Coding period begins
Published:
At this point the bonding period already ended and we are in the middle of the coding period. In this post I will tell you how things are going.
Community bonding period
The community bonding period is a time for students to learn about the organization’s processes, developer interactions, codes of conduct, set up environment, etc. Since I already contributed to PyMC3, I had my working environment set up by then. Thus, I used this time to organize the project, talk to my mentors and learn more about the community.
In this period, Austin, Osvaldo and me had an online meeting to introduce ourselves. We talked about the project and coordinated future meetings. Since Osvaldo and me live in the same city, we arranged to meet in person every week. Then, every three weeks or so, Austin, Osvaldo and me will meet online to discuss questions or problems about the project. I shared a Trello board with my mentors to show them what task I’m working on.
Furthermore, I was added to the PyMC’s Slack group. Here, I introduced myself to the rest of the developers and receive a warm welcome from them. Casually, that week they had organized a journal club to discuss a paper, so they invited me to join in. Colin Carroll commented the paper NeuTra-lizing Bad Geometry in Hamiltonian Monte Carlo Using Neural Transport. Since I didn’t had time to read the paper beforehand and my knowledge of Bayesian statistics is not that great, I didn’t understand everything . Nonetheless, it was a great experience to hear everyone discuss the topic.
In these weeks, I also set up this blog using a GitHub page template called academic pages, a fork from minimal mistakes.
Finally, I started reading about the main topic of the project, Bayesian Additive Regression Trees (BART).
Coding period
In May 27th the coding period started.

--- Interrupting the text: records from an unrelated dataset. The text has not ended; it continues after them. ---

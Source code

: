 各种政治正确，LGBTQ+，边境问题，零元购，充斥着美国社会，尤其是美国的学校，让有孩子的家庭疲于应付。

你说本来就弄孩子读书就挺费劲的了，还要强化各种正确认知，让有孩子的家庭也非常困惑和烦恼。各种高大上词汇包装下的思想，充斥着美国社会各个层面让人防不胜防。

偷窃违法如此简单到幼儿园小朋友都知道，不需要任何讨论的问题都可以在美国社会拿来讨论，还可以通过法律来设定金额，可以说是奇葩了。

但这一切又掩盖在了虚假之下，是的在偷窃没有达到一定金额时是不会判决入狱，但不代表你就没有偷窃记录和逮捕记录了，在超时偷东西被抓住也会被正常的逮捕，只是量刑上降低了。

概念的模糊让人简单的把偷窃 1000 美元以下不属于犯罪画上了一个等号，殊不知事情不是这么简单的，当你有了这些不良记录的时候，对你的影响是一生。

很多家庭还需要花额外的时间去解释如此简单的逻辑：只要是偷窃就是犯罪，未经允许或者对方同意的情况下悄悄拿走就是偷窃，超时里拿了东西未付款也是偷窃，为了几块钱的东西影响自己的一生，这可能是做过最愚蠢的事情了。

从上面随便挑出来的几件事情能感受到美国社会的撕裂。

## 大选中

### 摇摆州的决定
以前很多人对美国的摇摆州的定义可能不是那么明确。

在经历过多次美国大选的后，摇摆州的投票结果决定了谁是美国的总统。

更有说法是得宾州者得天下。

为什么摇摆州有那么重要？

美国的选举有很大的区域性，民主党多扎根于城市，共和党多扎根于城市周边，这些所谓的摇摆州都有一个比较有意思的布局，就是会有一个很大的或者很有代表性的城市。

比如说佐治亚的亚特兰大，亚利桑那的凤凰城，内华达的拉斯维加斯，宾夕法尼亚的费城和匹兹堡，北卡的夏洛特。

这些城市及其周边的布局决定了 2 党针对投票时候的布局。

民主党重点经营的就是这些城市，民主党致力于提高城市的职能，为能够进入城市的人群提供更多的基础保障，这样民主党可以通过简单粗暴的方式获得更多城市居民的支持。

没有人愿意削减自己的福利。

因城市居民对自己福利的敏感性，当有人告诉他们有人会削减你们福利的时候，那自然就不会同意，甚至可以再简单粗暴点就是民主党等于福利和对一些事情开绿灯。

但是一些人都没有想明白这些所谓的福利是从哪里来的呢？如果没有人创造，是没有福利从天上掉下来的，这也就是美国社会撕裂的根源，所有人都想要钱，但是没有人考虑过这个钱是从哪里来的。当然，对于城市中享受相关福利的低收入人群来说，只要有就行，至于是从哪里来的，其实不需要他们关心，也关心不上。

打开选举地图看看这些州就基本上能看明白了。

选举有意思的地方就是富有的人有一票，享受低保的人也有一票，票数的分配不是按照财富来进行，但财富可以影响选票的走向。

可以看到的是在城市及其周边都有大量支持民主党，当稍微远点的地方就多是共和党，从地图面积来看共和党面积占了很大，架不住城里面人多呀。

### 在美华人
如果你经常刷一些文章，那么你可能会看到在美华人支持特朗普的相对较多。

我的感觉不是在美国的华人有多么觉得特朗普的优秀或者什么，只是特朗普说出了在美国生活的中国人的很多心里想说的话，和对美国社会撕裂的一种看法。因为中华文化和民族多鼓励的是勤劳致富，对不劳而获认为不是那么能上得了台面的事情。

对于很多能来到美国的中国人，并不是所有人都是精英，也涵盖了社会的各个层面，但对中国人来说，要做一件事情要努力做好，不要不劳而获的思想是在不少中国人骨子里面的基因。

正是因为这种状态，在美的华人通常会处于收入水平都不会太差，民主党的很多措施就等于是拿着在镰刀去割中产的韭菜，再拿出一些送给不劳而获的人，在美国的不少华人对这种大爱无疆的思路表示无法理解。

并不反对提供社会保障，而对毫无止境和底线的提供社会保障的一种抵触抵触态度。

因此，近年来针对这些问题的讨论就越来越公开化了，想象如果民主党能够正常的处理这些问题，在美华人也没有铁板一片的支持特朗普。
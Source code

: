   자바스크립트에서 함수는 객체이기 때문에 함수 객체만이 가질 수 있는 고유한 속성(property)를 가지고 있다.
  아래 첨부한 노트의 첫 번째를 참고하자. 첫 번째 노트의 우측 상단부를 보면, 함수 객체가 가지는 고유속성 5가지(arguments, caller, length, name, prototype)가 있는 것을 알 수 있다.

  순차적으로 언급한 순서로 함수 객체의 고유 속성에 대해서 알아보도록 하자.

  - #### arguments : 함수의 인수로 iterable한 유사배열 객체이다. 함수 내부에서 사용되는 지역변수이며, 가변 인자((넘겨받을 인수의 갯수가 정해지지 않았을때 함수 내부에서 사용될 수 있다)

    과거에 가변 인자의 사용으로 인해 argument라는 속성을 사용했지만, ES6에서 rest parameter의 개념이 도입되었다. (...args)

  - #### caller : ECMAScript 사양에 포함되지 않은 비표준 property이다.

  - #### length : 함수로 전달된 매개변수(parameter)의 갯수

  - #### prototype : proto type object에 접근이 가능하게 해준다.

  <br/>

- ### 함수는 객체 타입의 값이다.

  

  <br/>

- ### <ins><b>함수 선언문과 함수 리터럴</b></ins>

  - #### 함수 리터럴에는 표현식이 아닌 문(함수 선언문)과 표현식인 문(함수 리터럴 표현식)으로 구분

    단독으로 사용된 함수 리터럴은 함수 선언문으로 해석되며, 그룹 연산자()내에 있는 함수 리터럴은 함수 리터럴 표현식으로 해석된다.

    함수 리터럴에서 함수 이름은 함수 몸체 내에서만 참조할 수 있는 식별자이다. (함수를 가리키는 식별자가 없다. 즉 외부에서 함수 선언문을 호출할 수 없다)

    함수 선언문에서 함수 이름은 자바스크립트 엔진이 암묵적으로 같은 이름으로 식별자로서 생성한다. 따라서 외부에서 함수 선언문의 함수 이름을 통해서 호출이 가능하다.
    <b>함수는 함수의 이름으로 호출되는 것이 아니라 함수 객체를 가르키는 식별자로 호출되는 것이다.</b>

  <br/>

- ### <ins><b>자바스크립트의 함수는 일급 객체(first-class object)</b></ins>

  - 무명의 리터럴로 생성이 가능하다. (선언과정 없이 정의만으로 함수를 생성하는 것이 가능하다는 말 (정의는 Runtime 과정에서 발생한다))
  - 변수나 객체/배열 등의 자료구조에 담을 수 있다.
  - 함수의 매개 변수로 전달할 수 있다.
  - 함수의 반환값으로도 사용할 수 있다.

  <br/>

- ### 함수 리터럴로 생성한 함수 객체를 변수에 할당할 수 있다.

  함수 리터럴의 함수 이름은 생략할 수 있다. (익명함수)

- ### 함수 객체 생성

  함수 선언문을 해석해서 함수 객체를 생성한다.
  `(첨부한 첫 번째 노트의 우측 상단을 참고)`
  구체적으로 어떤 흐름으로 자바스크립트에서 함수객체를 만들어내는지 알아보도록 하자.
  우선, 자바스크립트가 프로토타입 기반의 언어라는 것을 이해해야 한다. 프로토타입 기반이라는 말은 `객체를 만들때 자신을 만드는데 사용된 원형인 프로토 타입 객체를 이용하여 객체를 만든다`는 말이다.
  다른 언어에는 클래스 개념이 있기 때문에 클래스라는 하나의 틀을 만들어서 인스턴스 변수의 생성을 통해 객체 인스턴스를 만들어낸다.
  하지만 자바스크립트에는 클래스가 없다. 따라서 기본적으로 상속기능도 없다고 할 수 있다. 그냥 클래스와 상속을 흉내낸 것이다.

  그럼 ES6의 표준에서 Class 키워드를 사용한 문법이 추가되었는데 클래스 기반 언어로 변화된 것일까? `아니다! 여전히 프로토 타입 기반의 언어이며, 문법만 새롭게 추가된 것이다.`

The primary focus for the beginning of this period was to fully understand the Bayesian Additive Regression Trees model. Thus, I read in depth these papers:
- Chipman, H. A., George, E. I., & McCulloch, R. E. (1998). Bayesian CART model search. Journal of the American Statistical Association, 93(443), 935-948.
- Chipman, H. A., George, E. I., & McCulloch, R. E. (2010). BART: Bayesian additive regression trees. The Annals of Applied Statistics, 4(1), 266-298.
- Lakshminarayanan, B., Roy, D., & Teh, Y. W. (2015, February). Particle Gibbs for Bayesian additive regression trees. In Artificial Intelligence and Statistics (pp. 553-561).
- Tan, Y. V., & Roy, J. (2019). Bayesian additive regression trees and the General BART model. arXiv preprint arXiv:1901.07504.
I also skimmed through papers that went more in-depth with the theoretical analysis of BART and its implementation:
- Rockova, V., & Saha, E. (2018). On theory for BART. arXiv preprint arXiv:1810.00787.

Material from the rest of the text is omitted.